Tim Atkin MW: Where does Spain fit in the battle for wine supremacy?
Which country makes the finest wines in the world? When the Italian Prime Minister Matteo Renzi gave a speech at Vinitaly earlier this year, he caused a stir in the Gallic media by claiming that Italian wine is “better than French”. Heads shook in disagreement, eyebrows arched like circumflex accents.
Was he right? Is Barolo better than Bordeaux? Brunello better than Burgundy? Franciacorta better than Champagne? It all depends whom you ask and what sort of wines they enjoy. “You like potato and I like potahto,” as Ella Fitzgerald once sang. But, personal preference aside, most experts would surely agree that the two nations stand side by side at the summit of the wine world.
Where does Spain fit into this battle for supremacy? Imagine for a minute if Prime Minister Mariano Rajoy had made a similar claim on behalf of Spanish wines at Alimentaria in Barcelona. A statement that was regarded as controversial from an Italian premier would have been considered an outrage from his Spanish equivalent.
Even passionate hispanophiles would agree that Spain’s image needs a burnish. Things have clearly improved a great deal since D.H. Lawrence described Spanish wine as “the sulphurous urination of some aged horse”, but there are very few fine wines that are traded, auctioned and coveted by collectors. Take away Pingus and Vega Sicilia in Ribera del Duero, Ermita in Priorat and, at a pinch, the wines of Artadi and Bodega Contador in Rioja, and you are running out of recognised global stars.
Italy and France are what we might term top-down wine-producing countries. There’s plenty of plonk produced in both – think over-cropped Pinot Grigio and basic Bordeaux rouge – but they benefit from a qualitative halo effect. Spain, on the other hand, is a bottom-up wine-producing country, a place where cheapness and value for money (not always the same thing) are its calling cards. The average price of exported Spanish wine is just over €1, one of the lowest in the world.
But is that image finally about to change? In November last year, 150 wine producers, merchants and journalists (including your correspondent, to declare an interest) signed a manifesto in favour of promoting Spanish terroir, following a round table event at Madrid’s evocatively named Club Matador. The manifesto called on the country’s regulatory bodies to implement “deep changes… to boost our wine heritage and bring a sense of self-worth to Spanish wine”. It continued: “We have the history, the places and the passion to make the most of our exceptional crus and vineyards.”
If those regulatory bodies – and the bureaucrats and large producers who tend to dominate them – thought that this was something they could ignore, they were mistaken. Artadi’s controversial decision to leave the Rioja appellation (DOCa) last December has understandably generated a lot of publicity.
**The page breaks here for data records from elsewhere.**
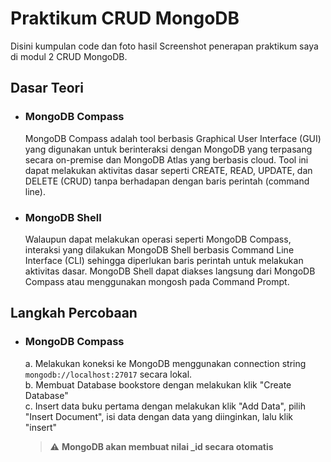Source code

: # Praktikum CRUD MongoDB

Disini kumpulan code dan foto hasil Screenshot penerapan praktikum saya di modul 2 CRUD MongoDB.
## Dasar Teori
* ### MongoDB Compass
    MongoDB Compass adalah tool berbasis Graphical User Interface (GUI) yang digunakan untuk berinteraksi dengan MongoDB yang terpasang secara on-premise dan MongoDB Atlas yang berbasis cloud. Tool ini dapat melakukan aktivitas dasar seperti CREATE, READ, UPDATE, dan DELETE (CRUD) tanpa berhadapan dengan baris perintah (command line).

* ### MongoDB Shell
    Walaupun dapat melakukan operasi seperti MongoDB Compass, interaksi yang dilakukan MongoDB Shell berbasis Command Line Interface (CLI) sehingga diperlukan baris perintah untuk melakukan aktivitas dasar. MongoDB Shell dapat diakses langsung dari MongoDB Compass atau menggunakan mongosh pada Command Prompt.

## Langkah Percobaan
* ### MongoDB Compass
    a. Melakukan koneksi ke MongoDB menggunakan connection string ``` mongodb://localhost:27017 ``` secara lokal. <br />
    b. Membuat Database bookstore dengan melakukan klik "Create Database" <br />
    c. Insert data buku pertama dengan melakukan klik "Add Data", pilih "Insert Document", isi data dengan data yang diinginkan, lalu klik "insert" <br />
    > :warning: **MongoDB akan membuat nilai _id secara otomatis**

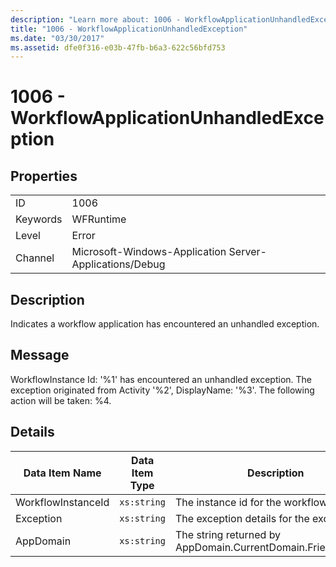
 ```yaml
---
description: "Learn more about: 1006 - WorkflowApplicationUnhandledException"
title: "1006 - WorkflowApplicationUnhandledException"
ms.date: "03/30/2017"
ms.assetid: dfe0f316-e03b-47fb-b6a3-622c56bfd753
---
```

# 1006 - WorkflowApplicationUnhandledException

## Properties  
  
|||  
|-|-|  
|ID|1006|  
|Keywords|WFRuntime|  
|Level|Error|  
|Channel|Microsoft-Windows-Application Server-Applications/Debug|  
  
## Description  

 Indicates a workflow application has encountered an unhandled exception.  
  
## Message  

 WorkflowInstance Id: '%1' has encountered an unhandled exception.  The exception originated from Activity '%2', DisplayName: '%3'.  The following action will be taken: %4.  
  
## Details  
  
|Data Item Name|Data Item Type|Description|  
|--------------------|--------------------|-----------------|  
|WorkflowInstanceId|`xs:string`|The instance id for the workflow|  
|Exception|`xs:string`|The exception details for the exception|  
|AppDomain|`xs:string`|The string returned by AppDomain.CurrentDomain.FriendlyName.|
But in terms of the future of the movement, the recent Primer Encuentro de Viticulturas (first winegrowing encounter), held at La Granja Nuestra Señora de Remelluri in Labastida was of even greater significance.
Sense of place
The Encuentro (and the original meeting in Madrid) were organised by Telmo Rodríguez, one of Rioja’s leading wine producers, and attracted 30 new wave and traditional producers from all over the country, including Ribeira Sacra, Sierra de Salamanca, Monterrei, the Canary Islands and Mallorca, as well as more established regions such as Jerez, Ribera del Duero, Priorat, Navarra, Bierzo, Penedès and Cava.
Moving from table to table in the garden at Remelluri, I’ve never tasted such an exciting line up of Spanish wines, most of which were fresh, medium-bodied and made from local varieties. Crucially, wine after wine had a recognisable sense of place, showcasing grapes such as Rufete, Listán Negro, Mencía, Xarel-lo and Callet, alongside better known Tempranillo, Garnacha and Albariño.
This was much more than a tasting, however. It was also a meeting of minds and cultures, with speeches and panel discussions about architecture, history, urbanisation, literature, food, landscape, winemaking and (of course) regulation. But what we kept coming back to was vineyards and the inadequacy of most Spanish legislation in recognising and classifying them.
With the exception of Priorat, with its system of village (“vi de la vila”) and estate (“vi de finca”) wines and the self-appointed Grandes Pagos de España group, Spain does not officially recognise its best terroirs. Producers know where most of them are – and some use vineyard names as brands on their labels – but the consumer remains largely in the dark.
Should the bodegas under the Club Matador banner form their own quality and vineyard-focused breakaway group, a bit like the German VDP, two of whose representatives spoke at the Encuentro? Or should they try to inspire the whole Spanish wine sector? The latter is a very big ask, given the vested interests and inertia that characterise too many of the regulatory bodies.
A greater focus on terroir is surely essential in Spain. Top down, not bottom up, is the only viable future. Even the French might agree with that.